Task: Starting at the first line of the entries below, please return exactly each line up to and including the one with "The earlier inverse"; pictures stay out.

Data in this exercise:
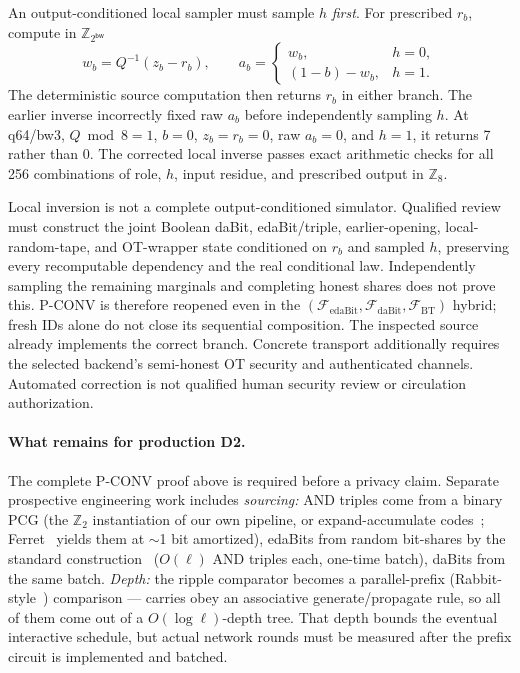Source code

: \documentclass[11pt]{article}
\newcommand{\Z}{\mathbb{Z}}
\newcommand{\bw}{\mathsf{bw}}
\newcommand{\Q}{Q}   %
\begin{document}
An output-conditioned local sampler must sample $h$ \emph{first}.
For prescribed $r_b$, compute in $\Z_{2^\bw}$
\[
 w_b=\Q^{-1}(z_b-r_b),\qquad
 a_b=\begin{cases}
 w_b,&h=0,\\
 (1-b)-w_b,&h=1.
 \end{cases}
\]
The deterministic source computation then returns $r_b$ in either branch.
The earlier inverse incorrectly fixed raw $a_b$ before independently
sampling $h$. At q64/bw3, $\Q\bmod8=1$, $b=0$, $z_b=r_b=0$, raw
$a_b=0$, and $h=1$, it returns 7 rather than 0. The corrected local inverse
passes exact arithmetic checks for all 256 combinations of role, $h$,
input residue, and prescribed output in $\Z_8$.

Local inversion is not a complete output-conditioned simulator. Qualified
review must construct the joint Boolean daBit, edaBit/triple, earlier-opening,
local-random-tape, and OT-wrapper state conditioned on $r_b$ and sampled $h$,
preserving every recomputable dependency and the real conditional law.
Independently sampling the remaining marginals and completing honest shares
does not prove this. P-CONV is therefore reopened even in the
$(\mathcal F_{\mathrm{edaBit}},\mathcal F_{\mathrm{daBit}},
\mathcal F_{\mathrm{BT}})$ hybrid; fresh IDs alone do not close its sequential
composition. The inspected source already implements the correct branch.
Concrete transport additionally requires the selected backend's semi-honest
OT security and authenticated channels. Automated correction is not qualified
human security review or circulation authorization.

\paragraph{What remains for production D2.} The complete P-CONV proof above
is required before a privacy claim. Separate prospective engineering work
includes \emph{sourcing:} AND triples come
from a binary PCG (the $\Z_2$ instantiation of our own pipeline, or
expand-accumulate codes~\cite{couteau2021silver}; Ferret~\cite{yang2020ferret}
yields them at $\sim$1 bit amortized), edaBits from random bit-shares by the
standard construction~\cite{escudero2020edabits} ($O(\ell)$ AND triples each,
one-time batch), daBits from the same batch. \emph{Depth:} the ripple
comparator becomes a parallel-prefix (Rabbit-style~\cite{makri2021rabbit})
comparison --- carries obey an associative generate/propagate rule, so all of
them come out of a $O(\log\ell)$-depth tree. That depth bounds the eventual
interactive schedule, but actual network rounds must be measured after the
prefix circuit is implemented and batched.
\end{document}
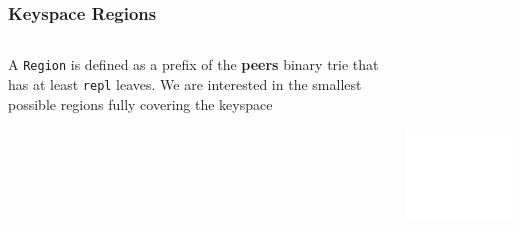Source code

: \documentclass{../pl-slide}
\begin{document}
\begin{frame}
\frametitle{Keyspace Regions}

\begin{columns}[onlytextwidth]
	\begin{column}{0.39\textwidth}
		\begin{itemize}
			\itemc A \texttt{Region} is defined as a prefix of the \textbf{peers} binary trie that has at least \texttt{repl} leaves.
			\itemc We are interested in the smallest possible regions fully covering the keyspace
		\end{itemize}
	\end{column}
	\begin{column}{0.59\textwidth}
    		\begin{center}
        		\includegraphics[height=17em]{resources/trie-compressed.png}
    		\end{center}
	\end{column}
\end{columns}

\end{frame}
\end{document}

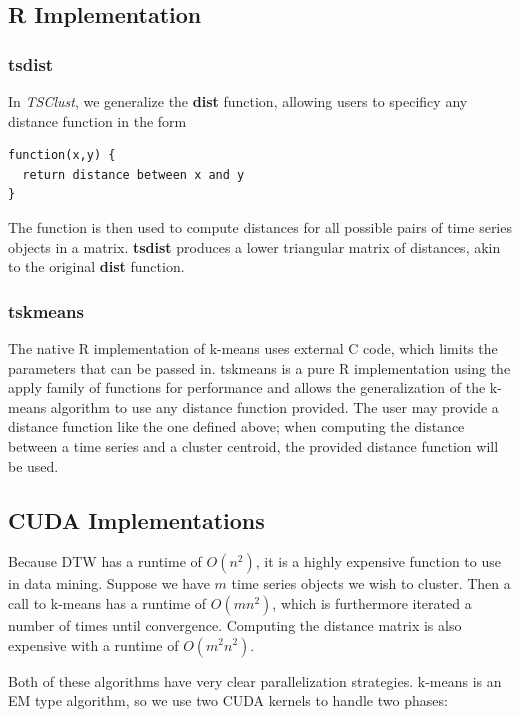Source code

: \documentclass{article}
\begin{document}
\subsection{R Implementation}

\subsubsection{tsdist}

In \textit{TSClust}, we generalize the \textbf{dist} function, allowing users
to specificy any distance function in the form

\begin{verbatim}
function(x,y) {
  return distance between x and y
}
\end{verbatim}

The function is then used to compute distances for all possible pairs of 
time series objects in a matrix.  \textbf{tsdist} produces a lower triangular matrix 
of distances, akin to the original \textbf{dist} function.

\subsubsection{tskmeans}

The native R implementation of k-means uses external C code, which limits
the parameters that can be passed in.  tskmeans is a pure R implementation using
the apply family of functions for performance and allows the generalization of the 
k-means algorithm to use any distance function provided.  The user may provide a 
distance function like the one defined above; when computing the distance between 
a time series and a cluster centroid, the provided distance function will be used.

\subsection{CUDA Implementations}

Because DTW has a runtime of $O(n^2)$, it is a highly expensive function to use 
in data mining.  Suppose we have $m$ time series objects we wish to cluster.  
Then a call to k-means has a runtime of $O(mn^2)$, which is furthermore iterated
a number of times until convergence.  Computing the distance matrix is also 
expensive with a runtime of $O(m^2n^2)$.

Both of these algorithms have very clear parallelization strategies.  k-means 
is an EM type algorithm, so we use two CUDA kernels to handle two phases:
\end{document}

Finished exercise:
Source code

: \documentclass[11pt]{article}
\newcommand{\Z}{\mathbb{Z}}
\newcommand{\bw}{\mathsf{bw}}
\newcommand{\Q}{Q}   %
\begin{document}
An output-conditioned local sampler must sample $h$ \emph{first}.
For prescribed $r_b$, compute in $\Z_{2^\bw}$
\[
 w_b=\Q^{-1}(z_b-r_b),\qquad
 a_b=\begin{cases}
 w_b,&h=0,\\
 (1-b)-w_b,&h=1.
 \end{cases}
\]
The deterministic source computation then returns $r_b$ in either branch.
The earlier inverse incorrectly fixed raw $a_b$ before independently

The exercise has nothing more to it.